Он приближался к Неве. Громадный купол Исаакиевского собора торжественно горел золотом на синей небесной пустыне. В лучах склоняющегося к закату солнца широкие площади и улицы подергивались нежной, еле различимой пыльной мглой. Грохот экипажей смягчился здесь, на этих великолепных просторах. Все было неприветливо и чуждо голодному, бессильному человеку. Румяные фрукты за стеклами магазинов были так же недоступны, как если бы их охраняла крепкая стража.
В нежно-зеленеющем сквере играли веселые дети. Игумнов смотрел на них и улыбался. Несносные воспоминания о детстве томили его щемящей жалостью к себе. Он думал, что ему остается только умереть. Это страшило. Но он думал:
«Почему же не умереть? Ведь было же время, когда я не жил? Будет покой, вечное забвение».

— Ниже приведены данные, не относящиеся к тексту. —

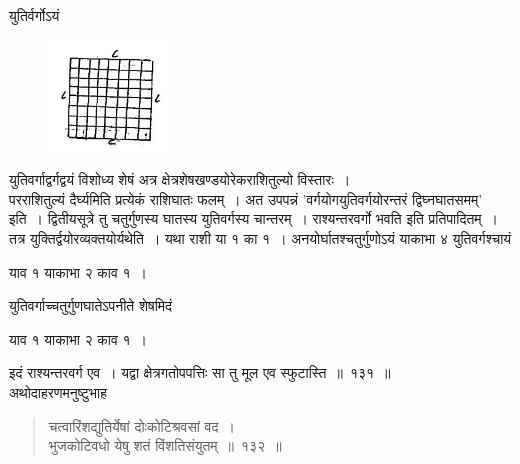 \documentclass[11pt, openany]{book}
\begin{document}
\vspace{-4mm}
 युतिर्वर्गोऽयं 
\vspace{-4mm}

\begin{figure}[h!]
    \centering
    \includegraphics[scale=0.9]{graphics/Capture17.png}
\end{figure}

युतिवर्गाद्वर्गद्वयं विशोध्य शेषं
\newpage
 अत्र क्षेत्रशेषखण्डयोरेकराशितुल्यो विस्तारः~। \\

\vspace{-4mm}
 परराशितुल्यं दैर्घ्यमिति प्रत्येकं राशिघातः फलम्~। अत उपपन्नं {\qt 'वर्गयोगयुतिवर्गयोरन्तरं द्विघ्नघातसमम्'} इति~। द्वितीयसूत्रे तु चतुर्गुणस्य
घातस्य युतिवर्गस्य चान्तरम्~। राश्यन्तरवर्गो भवति इति प्रतिपादितम्~। तत्र
युक्तिर्द्वयोरव्यक्तयोर्यथेति~। यथा राशी या १ का १~। अनयोर्घातश्चतुर्गुणोऽयं याकाभा ४ युतिवर्गश्चायं 
\vspace{-2mm}

\begin{center}
     याव १ याकाभा २ काव १~। 
\end{center}
\vspace{-2mm}

 युतिवर्गाच्चतुर्गुणघातेऽपनीते शेषमिदं 
\vspace{-2mm}

\begin{center}
    याव १ याकाभा २ काव १~। 
\end{center}
\vspace{-2mm}

इदं राश्यन्तरवर्ग एव~। यद्वा क्षेत्रगतोपपत्तिः सा तु मूल एव स्फुटास्ति~॥~१३१~॥~\\

\vspace{-2mm}
 अथोदाहरणमनुष्टुभाह\textendash
\begin{quote}
    \eg 
     चत्वारिंशद्युतिर्येषां दोःकोटिश्रवसां वद~। \\
 भुजकोटिवधो येषु शतं विंशतिसंयुतम्~॥~१३२~॥~
\end{quote}
\end{document}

Обрывки чужих мудрых мыслей приходили в голову и утешали его.
Игумнов вышел на набережную. Опираясь о гранит, он стоял и смотрел на тяжелые волны реки. Вот только упасть туда, и все кончено. Но страшно тонуть, – захлебываться, давиться этими тяжелыми, холодными волнами, беспомощно биться и наконец в изнеможении опуститься на дно, чтобы течение повлекло тело вниз и потом выбросило безобразный труп где-нибудь на взморье.

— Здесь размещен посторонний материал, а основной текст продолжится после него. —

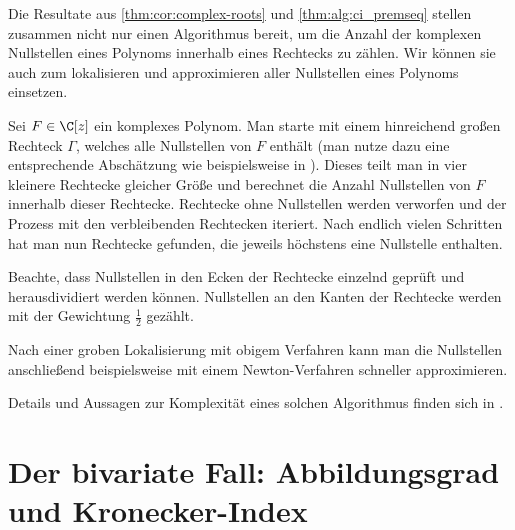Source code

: \documentclass{mythesis}
\begin{document}
\begin{remark}
    Die Resultate aus \ref{thm:cor:complex-roots} und \ref{thm:alg:ci_premseq} stellen zusammen nicht nur einen Algorithmus bereit, um die Anzahl der komplexen Nullstellen eines Polynoms innerhalb eines Rechtecks zu zählen.
    Wir können sie auch zum lokalisieren und approximieren aller Nullstellen eines Polynoms einsetzen.

    Sei $F \in \C[z]$ ein komplexes Polynom.
    Man starte mit einem hinreichend großen Rechteck $\Gamma$, welches alle Nullstellen von $F$ enthält (man nutze dazu eine entsprechende Abschätzung wie beispielsweise in \cite[Proposition 5.8]{eisermann2012fundamental}).
    Dieses teilt man in vier kleinere Rechtecke gleicher Größe und berechnet die Anzahl Nullstellen von $F$ innerhalb dieser Rechtecke.
    Rechtecke ohne Nullstellen werden verworfen und der Prozess mit den verbleibenden Rechtecken iteriert.
    Nach endlich vielen Schritten hat man nun Rechtecke gefunden, die jeweils höchstens eine Nullstelle enthalten.

    Beachte, dass Nullstellen in den Ecken der Rechtecke einzelnd geprüft und herausdividiert werden können.
    Nullstellen an den Kanten der Rechtecke werden mit der Gewichtung $\frac{1}{2}$ gezählt.

    Nach einer groben Lokalisierung mit obigem Verfahren kann man die Nullstellen anschließend beispielsweise mit einem Newton-Verfahren schneller approximieren.

    Details und Aussagen zur Komplexität eines solchen Algorithmus finden sich in \cite[§6.3~--~§6.10]{eisermann2012fundamental}.
\end{remark}











\clearpage

\chapter{Der bivariate Fall: Abbildungsgrad und Kronecker-Index} \label{sec:2}
\end{document}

Игумнов вздрогнул и отвернулся от реки. Неподалеку он увидел бывшего сослуживца, Куркова. Щеголевато одетый, веселый, самодовольный, Курков медленно шел, помахивая тросточкой с фигурным набалдашником.
– А, Григорий Петрович! – воскликнул он, точно обрадованный встречей. – Гуляете? Или по делу?
– Да, гуляю, то есть, по делу, – сказал Игумнов.
– Нам, кажется, по дороге?
Они пошли вместе. Веселый говор Куркова усиливал тоску Игумнова. С внезапной решимостью, нервно передвинув плечами, он сказал:
– Николай Сергеевич, не найдется ли у вас рубля?
– Рубля? – удивился Курков. – На что вам?
Игумнов зарделся и, запинаясь, принялся объяснять:
– Да мне, видите ли… Мне не хватает именно одного рубля… Мне надо одну вещь купить… купить, знаете…
Волнение перехватило его дыхание. Он замолчал и улыбался напряженно и жалко.
«Ну, это, значит, без отдачи», – подумал Курков.
И сказал, уже не тем беспечным тоном, как раньше:
– Рад бы, но совсем нет лишних, ни гроша. Сам вчера должен был занять.
– Ну, что ж, на нет суда нет, – бормотал Игумнов, продолжая улыбаться, – как-нибудь обойдусь.
Его улыбка злила Куркова, – может быть, потому, что она была такая беспомощная и жалкая.
«Чего он улыбается? – досадливо думал Курков. – Не верит, что ли? Ну, и пусть, – у меня не казначейство!»
– Отчего вы к нам никогда не зайдете? – небрежно и сухо спросил он Игумнова, глядя куда-то в сторону.
– Все собираюсь, непременно зайду, – отвечал Игумнов дрожащим голосом, – сегодня можно?
Уютная столовая Курковых представилась ему, гостеприимная хозяйка, самовар на столе, заставленном закусками.
– Сегодня? – сказал Курков тем же сухим небрежным голосом. – Нет, сегодня нас дома не будет. На днях как-нибудь, милости просим. Однако мне в этот переулок. До свидания!
И он поспешно стал переходить через деревянную настилку набережной. Игумнов смотрел за ним улыбаясь. Медленные, несвязные мысли ползли в его голове.
Когда Курков скрылся в переулке, Игумнов опять приблизился к гранитной ограде и, содрогаясь от холодного ужаса, мешкотно и неловко стал перелезать через нее.
Никого не было вблизи.
Прятки*
В детской у Лелечки было светло, красиво и весело. Звонки Лелечкин голос радовал маму. Лелечка – прелестный ребенок. Ни у кого нет другого такого ребенка, и никогда не было, и не может быть. Серафима Александровна, Лелечкина мама, уверена в этом. Глаза у Лелечки черные, большие, щеки румяные, глаза созданы для поцелуев и для смеха. Но не в этом самая большая, самая милая для Серафимы Александровны Лелечкина прелесть.
Лелечка у мамы одна. Поэтому-то каждое Лелечкино движение чарует маму. Что за блаженство, – держать Лелечку у себя на коленях, ласкать ее, чувствовать под руками маленькую девочку, бойкую и веселую, как птичка!
Сказать по правде, только в детской и весело, Серафиме Александровне. С мужем ей холодно.
Может быть, это потому, что он и сам любит холод, – холодную воду, холодный воздух. Он – всегда свежий и холодный, с холодной улыбкой, – и где он проходит, там словно пробегают в воздухе холодные струйки.